Extended game mixed SPNE

Question

I have doubts about whether my solution is right.

Let $x>z>y>1$. Given the extended game above, we have two subgames and will find the Nash equilibria of these.

Observe that player 2 will play $b$ in the right subgame. In the left subgame player 2 will be indifferent between playing $a$ and $b$. Let $0 \le r \le 1$ such that $(r,1-r)$ is a mixed strategy for player 2 and such that the player plays this strategy in the left subgame.

Player 1 has expected payoffs $$ E u(s) = (rx+(1-r)y) \cdot 1_{s=A} + z \cdot 1_{s=B} $$ Observe that player 1's best response is $A$ if $r \ge (z-1)/(x-y)$ and $B$ if $r \le (z-1)/(x-y)$, hence SPNE will be $$ \{(A,(r,1-r))|r \ge (z-1)/(x-y) \} \cup \{(B,(r,1-r))|r \le (z-1)/(x-y)\} $$ Is this correct?

Answer 1

There are a couple of imprecisions.

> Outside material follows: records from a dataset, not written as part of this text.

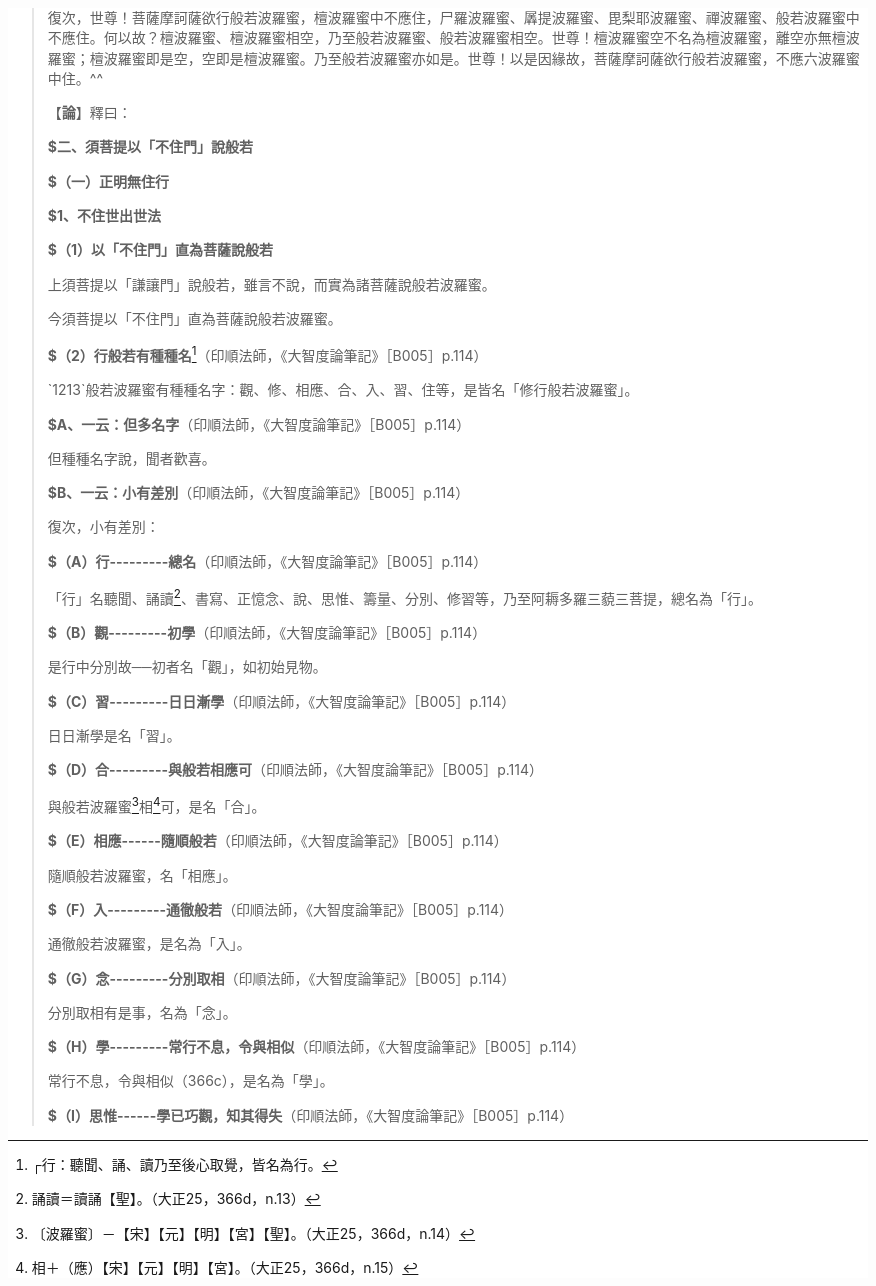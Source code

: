 >
> 復次，世尊！菩薩摩訶薩欲行般若波羅蜜，檀波羅蜜中不應住，尸羅波羅蜜、羼提波羅蜜、毘梨耶波羅蜜、禪波羅蜜、般若波羅蜜中不應住。何以故？檀波羅蜜、檀波羅蜜相空，乃至般若波羅蜜、般若波羅蜜相空。世尊！檀波羅蜜空不名為檀波羅蜜，離空亦無檀波羅蜜；檀波羅蜜即是空，空即是檀波羅蜜。乃至般若波羅蜜亦如是。世尊！以是因緣故，菩薩摩訶薩欲行般若波羅蜜，不應六波羅蜜中住。\^\^
>
> 【**論**】釋曰：
>
> **\$二、須菩提以「不住門」說般若**
>
> **\$（一）正明無住行**
>
> **\$1、不住世出世法**
>
> **\$（1）以「不住門」直為菩薩說般若**
>
> 上須菩提以「謙讓門」說般若，雖言不說，而實為諸菩薩說般若波羅蜜。
>
> 今須菩提以「不住門」直為菩薩說般若波羅蜜。
>
> **\$（2）行般若有種種名**[^83]（印順法師，《大智度論筆記》［B005］p.114）
>
> \`1213\`般若波羅蜜有種種名字：觀、修、相應、合、入、習、住等，是皆名「修行般若波羅蜜」。
>
> **\$A、一云：但多名字**（印順法師，《大智度論筆記》［B005］p.114）
>
> 但種種名字說，聞者歡喜。
>
> **\$B、一云：小有差別**（印順法師，《大智度論筆記》［B005］p.114）
>
> 復次，小有差別：
>
> **\$（A）行---------總名**（印順法師，《大智度論筆記》［B005］p.114）
>
> 「行」名聽聞、誦讀[^84]、書寫、正憶念、說、思惟、籌量、分別、修習等，乃至阿耨多羅三藐三菩提，總名為「行」。
>
> **\$（B）觀---------初學**（印順法師，《大智度論筆記》［B005］p.114）
>
> 是行中分別故──初者名「觀」，如初始見物。
>
> **\$（C）習---------日日漸學**（印順法師，《大智度論筆記》［B005］p.114）
>
> 日日漸學是名「習」。
>
> **\$（D）合---------與般若相應可**（印順法師，《大智度論筆記》［B005］p.114）
>
> 與般若波羅蜜[^85]相[^86]可，是名「合」。
>
> **\$（E）相應------隨順般若**（印順法師，《大智度論筆記》［B005］p.114）
>
> 隨順般若波羅蜜，名「相應」。
>
> **\$（F）入---------通徹般若**（印順法師，《大智度論筆記》［B005］p.114）
>
> 通徹般若波羅蜜，是名為「入」。
>
> **\$（G）念---------分別取相**（印順法師，《大智度論筆記》［B005］p.114）
>
> 分別取相有是事，名為「念」。
>
> **\$（H）學---------常行不息，令與相似**（印順法師，《大智度論筆記》［B005］p.114）
>
> 常行不息，令與相似（366c），是名為「學」。
>
> **\$（I）思惟------學已巧觀，知其得失**（印順法師，《大智度論筆記》［B005］p.114）
>

[^1]: （1）《大智度論疏》卷17：「\^第九品者名為〈集散品〉，即是命說分中第三大分，從此下去，始明善吉承命正說波若。就正說文中，大有四分：**初、從此品、〈10
[^2]: 《大智度論》卷43〈10
[^3]: （1）《大智度論》卷42〈9
[^4]: 《大智度論疏》卷17：「\^就初**嫌**^※^**讓門**中，復有二意：一云：『我不覺不得菩薩』已下，**就於生空以明波若**。『世尊！我不得一切諸法集散』已下，次就法空以明波若也。\^\^」（卍新續藏46，864a18-21）
[^5]: 《大般若波羅蜜多經》卷408〈8
[^6]: 《大智度論》卷42〈9
[^7]: 《大智度論疏》卷17：「\^『**世尊！我不得一切諸法集散**』已下，次就**法空**以明波若也。\^\^」（卍新續藏46，864a20-21）
[^8]: 假名：諸法不集不散，故字非住非不住，無所有故。（印順法師，《大智度論筆記》〔D008〕p.249）
[^9]: （1）《大般若波羅蜜多經》卷408〈8
[^10]: 我若＝若我【宋】【元】【明】【宮】【聖】。（大正25，364d，n.8）
[^11]: （1）名非住不住，二譯意異：秦------字無所有故，唐------義無所有故。（印順法師，《大智度論筆記》［B004］p.111）。
[^12]: 參見《摩訶般若波羅蜜經》〈7
[^13]: （1）《阿毘達磨集異門足論》卷4〈4
[^14]: 有＋（愛）【宋】【元】，（愛破有）【宮】。（大正25，364d，n.12）
[^15]: 參見《正觀》（6），p.113：《大智度論》卷41（大正25，361c23-362a5）。
[^16]: （1）四愛：欲愛，不淨；有愛，無不淨等；無有愛，破有似智慧；法愛，愛諸益道善法。（印順法師，《大智度論筆記》〔D008〕p.249）
[^17]: 聞＝間【宋】【元】【明】【宮】【聖】【石】。（大正25，364d，n.13）
[^18]: 二種不見：不得故不見，慧少故不見。（印順法師，《大智度論筆記》〔D008〕p.249）
[^19]: 眾生本空：本來空，非行般若故無。（印順法師，《大智度論筆記》［E001］p.286）
[^20]: 眾生本空：無始已來不可得；非行般若故不可得；但以凡夫虛誑顛倒，假名謂為有；今行般若滅於妄倒，了達知其無，非本有今無。（印順法師，《大智度論筆記》［B004］p.111）
[^21]: 斷滅：本有今無。（印順法師，《大智度論筆記》［E002］p.286）
[^22]: ┌緣合會故───────名集，生無所從來......┐
[^23]: 諸心心數法：根境生識三和生觸觸緣生受想思等。（印順法師，《大智度論筆記》〔D002〕p.238）
[^24]: ┌邪憶念──生煩惱罪業┐
[^25]: 參見《雜阿含經》卷13（335經）《第一義空經》（大正2，92c11-25）。另參見印順法師，《空之探究》，pp.86-87。
[^26]: ┌集不可得------無來處故......生無故......畢竟空故......觀世間滅諦故
[^27]: 《雜阿含經》卷10（262經）：「\^迦旃延！如實正觀世間集者，則不生世間無見；如實正觀世間滅，則不生世間有見。迦旃延！如來離於二邊，說於中道。\^\^」（大正2，67a2-4）
[^28]: ┌一、因緣離散，即失名故（何況法空）
[^29]: 輞（\^ㄨㄤˇ\^\^）：1.車輪的外框。（《漢語大詞典》（九），p.1287）
[^30]: 輻（\^ㄈㄨˊ\^\^）：1.車輪中湊集於中心轂上的直木。（《漢語大詞典》（九），p.1298）
[^31]: 轂（\^ㄍㄨˇ\^\^）：1.車輪的中心部位，周圍與車輻的一端相接，中有圓孔，用以插軸。（《漢語大詞典》（六），p.1509）
[^32]: 不＋（可）【宋】【元】【明】【宮】【聖】【石】。（大正25，364d，n.21）
[^33]: （1）二諦：因緣和合，無則世俗語言都滅。世諦無故，第一義亦無。二諦無故，諸法錯亂。（印順法師，《大智度論筆記》〔D016〕p.260）
[^34]: （1）假名：從久遠來，共傳名字，因名識事。（印順法師，《大智度論筆記》〔D008〕p.249）
[^35]: 〔聖人〕－【宋】【宮】。（大正25，365d，n.1）
[^36]: 二種五眾：凡夫五眾，聖（小）人如幻五眾。（印順法師，《大智度論筆記》〔D008〕p.250）
[^37]: 聖人五眾：虛誑不實。（印順法師，《大智度論筆記》［E002］p.287）
[^38]: 十喻，參見《大智度論》卷6〈1
[^39]: 辯＝辦【宋】【元】【明】【宮】。（大正25，365d，n.2）
[^40]: ┌身離------離世事
[^41]: 大小差別：小多說身心二離，大多說離言離相。（印順法師，《大智度論筆記》〔D009〕p.250）
[^42]: ┌淳善相寂滅惡事
[^43]: ┌未來無為法
[^44]: 《大智度論疏》卷17：\^「『**不生**』已下，次就釋一切法不生義；既法本不生，今亦無滅也。」\^\^（卍新續藏46，865a17）
[^45]: ┌智 緣 滅─┐
[^46]: 《正觀》（6），p.114：《大智度論》卷5（大正25，96c10-14）、卷12（145c10-11，146b20-21）、卷15（170b20-29）、卷16（175a2-5）、卷18（190b10-18）、卷45（383c16-18）、卷50（420c26-27）、卷61（488b6-7）、卷86（662c13-22）、卷89（692a25-26）。
[^47]: 《正觀》（6），p.113：《大智度論》卷12（大正25，147b8-c21）、卷15（170c15-24）、卷18（194b-195a11）、卷31（293c22-27）。
[^48]: 《正觀》（6），p.114：《大智度論》卷1（大正25，60b19-c6）、卷15（170b29-c17）、卷18（193a10-b7）、卷23（229b14-c12）、卷26（253b21-c6）、卷31（292b29-c8）、卷37（331b16-29）、卷43（372b10-26）。
[^49]: 不示：觀滅言斷，無法可示。（印順法師，《大智度論筆記》［E002］p.287）
[^50]: 《正觀》（6），p.114：《大智度論》卷35（大正25，319a15-19）。
[^51]: 《正觀》（6），p.114：《大智度論》卷32（大正25，297b22-299a21）。
[^52]: 《正觀》（6），p.114：《大智度論》卷6（大正25，102c26-29）、卷15（169c3-29）、卷15（171a7-18）、卷18（194b1-195a13）、卷25，246a23-b11）、卷31（293a25-294c10）、卷32（298c22）、卷53（436b15-18）、卷67（528b16-28）、卷70（550c10-15）。
[^53]: 《正觀》（6），p.114：《大智度論》卷2（大正25，75a9-13）、卷32（298a10-20，298c21-23）。
[^54]: 法性與空：如、法性、法相、法位、實際。（印順法師，《大智度論筆記》［F028］p.360）
[^55]: ┌得名集
[^56]: 《大智度論疏》卷17：「\^**如虗空**已下，釋上十喻中文，亦同上。意言：虗空亦無集散，譬如舍內滿中虗空，但周圍不開門者，則不得此舍內空用；若鑿其門、開戶牖者，則得入中，得此空用，故名為集。若塞戶時，不得空用，則名為散，故說虗空有於集散。今既虗空亦本來是無，所以得云不不集散也。\^\^」（卍新續藏46，865b23-c4）
[^57]: 戶牖（\^ㄏㄨˋ
[^58]: 參見《正觀》（6），p.269，n.113-1：
[^59]: 〔佛〕－【宋】【元】【明】【宮】【聖】。（大正25，365d，n.7）
[^60]: （1）《大品經義疏》卷4：「\^初就**非住非不住**求菩薩字不可得，二者就**不可說門**求菩薩名字不可得。\^\^」（卍新續藏24，234c10-11）
[^61]: 〔受〕－【宋】【元】【明】【宮】【聖】。（大正25，365d，n.8）
[^62]: 不可說：一一法中不可說，和合法中亦不可說。（印順法師，《大智度論筆記》〔D010〕p.252）
[^63]: 名虛空＝虛空名【宋】【元】【明】【聖】，＝多虛空【宮】。（大正25，365d，n.14）
[^64]: 《大般若波羅蜜多經》卷409〈8
[^65]: （1）若＝云何【元】【明】【石】。（大正25，365d，n.17）
[^66]: （1）聞般若相義，心不驚怖沒悔------二譯不同：
[^67]: 《正觀》（6），p.115：《大智度論》卷41（大正25，363c19-365b16），參見〈9
[^68]: 《大智度論疏》卷17：「\^**何以故**已下，釋所以名**異門**義。上乃就不住非不住門等**麼**^※^法破之，**今乃就五眾等中平**^※^**相推之而破，故名異門也**。\^\^」（卍新續藏46，865c11-13）
[^69]: ┌一、與色相違，色非是空。
[^70]: 參見《大智度論疏》卷17：「\^入出息屬身念處故，不屬虛空也。色盡處亦非虛空，名色盡處故；虛空無礙，色是於礙，故與相違。如是則無虛空，但名耳。\^\^」（卍新續藏46，865c14-16）
[^71]: ┌慧眼觀之是虛誑故。
[^72]: （1）三眼觀四大不同。（印順法師，《大智度論筆記》［A053］p.91、［D001］p.236）
[^73]: 《正觀》（6），p.115：《大智度論》卷19（大正25，198c22-199c4）、卷20（206b3-c4）、卷31（287a21-b10）、卷48（403c24-405b7）。
[^74]: 唯心故空：境隨觀轉，知法無實。（印順法師，《大智度論筆記》〔D011〕p.253）
[^75]: 參見《大智度論》卷11〈1
[^76]: 性＝姓【宋】【元】【明】【宮】【聖】。（大正25，366d，n.3）
[^77]: 姓貴＝貴姓【宋】【元】【明】【宮】。（大正25，366d，n.4）
[^78]: 阿鞞跋致性：未得忍，未受記，但福智力信畢竟空，得阿〔鞞〕跋致氣分。（印順法師，《大智度論筆記》〔D003〕p.243）
[^79]: 《大智度論疏》卷17：「\^**復次世尊**已下，論主自科。上躭嫌門讓^※^中，約住非不住門明義已竟；今此文即是善吉正說，**次就不住門明於波若**。就此文中，大有三意：第一、就不住門明不住者得；第二、言菩薩無方便色中住等，明其住者之失；第三、先尼已下，明以小況大。今以此為陰、入、界、十二緣等，成於上義故，約而辨之也。\^\^」（卍新續藏46，866a1-6）
[^80]: 《大品經義疏》卷4：「\^就文為四：第一、**正明無住行**，第二、明有住行為失，第三、明無住行為得，第四、舉小說大。\^\^」（卍新續藏24，235a22-24）
[^81]: 識＋（受想行識）【石】。（大正25，366d，n.6）
[^82]: 識＋（識）【宋】【元】【明】【宮】。（大正25，366d，n.7）
[^83]: ┌行：聽聞、誦、讀乃至後心取覺，皆名為行。
[^84]: 誦讀＝讀誦【聖】。（大正25，366d，n.13）
[^85]: 〔波羅蜜〕－【宋】【元】【明】【宮】【聖】。（大正25，366d，n.14）
[^86]: 相＋（應）【宋】【元】【明】【宮】。（大正25，366d，n.15）
[^87]: 《正觀》（6），p.115：參見《大智度論》卷42（大正25，364c21-29）。
[^88]: 無相三昧：不取法相，不入滅定。（印順法師，《大智度論筆記》〔D011〕p.253）
[^89]: 不取法相，不入滅定［而能行道］：無相三昧。
[^90]: （1）人心得緣便起，菩薩無緣不滅。（印順法師，《大智度論筆記》〔D012〕p.254）
[^91]: （1）參見《摩訶般若波羅蜜經》卷1〈2
[^92]: 此二種菩薩的分類法，參見《大智度論》卷41（大正25，358b12-19）；另參見印順法師，《初期大乘佛教之起源與開展》，pp.1287-1288。
[^93]: 尸＝尼【宋】【元】【明】【宮】【石】。（大正25，367d，n.1）
[^94]: 浮、闍藍、波尼藍。（印順法師，《大智度論筆記》［I045］p.452）
[^95]: ┌一字門：一字一名......如地名浮
[^96]: ┌聞阿────知諸法本來不生
[^97]: （1）實相：不生、苦、無常。（印順法師，《大智度論筆記》〔D006〕p.247）
[^98]: 阿字本來不生。（印順法師，《大智度論筆記》［E002］p.287）
[^99]: 《正觀》（6），pp.115-116：《大智度論》卷48（大正25，407c10-409c）之經文及論文；卷28（268a23-29）。
[^100]: （1）參見《大智度論》卷40〈4
[^101]: 〔相中〕－【宋】【宮】，〔相〕－【明】【聖】。（大正25，367d，n.7）
[^102]: 如相如相＝如相【宋】【宮】，＝如如相【元】【明】【聖】。（大正25，367d，n.8）
[^103]: （如）＋乃【宋】【元】【明】【宮】【聖】。（大正25，367d，n.15）
[^104]: （1）《大般若波羅蜜多經》卷409〈8
[^105]: 《大般若波羅蜜多經》卷409〈8
[^106]: （1）《大般若波羅蜜多經》卷409〈8
[^107]: 〔諸〕－【宋】【元】【明】【宮】【聖】【石】。（大正25，367d，n.18）
[^108]: 《大般若波羅蜜多經》卷409〈8
[^109]: 《正觀》（6），p.116：《大智度論》卷11（大正25，138a7-10）、卷20（207a12-23）、卷17（186c27-28）。
[^110]: 《正觀》（6），p.116：《大智度論》卷32（大正25，297b22-299a21）。
[^111]: 《正觀》（6），p.116：《大智度論》卷5（大正25，95c2-97c4）、卷28（268a2-269b26）。
[^112]: 案：依經文，乃須菩提所說。
[^113]: （1）五眾：有罪不應取，何勞強破為？為人觀無常等著法生見，分別為空。（印順法師，《大智度論筆記》〔D012〕p.255）
[^114]: ┌欲著──為說無常等，觀無常等破著得解脫
[^115]: （1）大小差別──無受三昧：小無大用，不利不深；小至漏盡時得；小有習氣不淨。（印順法師，《大智度論筆記》〔D009〕p.251）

First, there are 3 subgames: two that start with player 2 moving, and the complete game is also a subgame.

Second I think that A is a best response for player 1 iff $r\geq \frac{z-y}{x-y}$ otherwise, B is the best response (perhaps this was just a typo).

Third, note that the fraction is guaranteed to be positive and smaller than 1 given the restrictions on the parameters, but it is not necessarily equal to $0.5$, For example, let $x=5$, $z=3$ and $y=2$, then the fraction is equal to 1/3.

Fourth, you are missing other equilibria, when $r=\frac{z-y}{x-y}$, then player 1 is indifferent between A and B, and any randomization of A and B also constitutes an equilibrium.

Lastly, when writing the equilibria, you must specify what player 2 does in each information set (or node in this game)

Thus: $$NE=\{(A, (ra+(1-r)b)b)|r\geq \frac{z-y}{x-y}\}\cup\{(B, (ra+(1-r)b)b)|r\leq \frac{z-y}{x-y}\}$$ $$\cup \{((pA+(1-p)B), (ra+(1-r)b)b)|r=\frac{z-y}{x-y}, 0\leq p\leq 1\}$$

Where $(ra+(1-r)b)b$ specifies that player 2 randomizes in the first node and chooses b in the second node.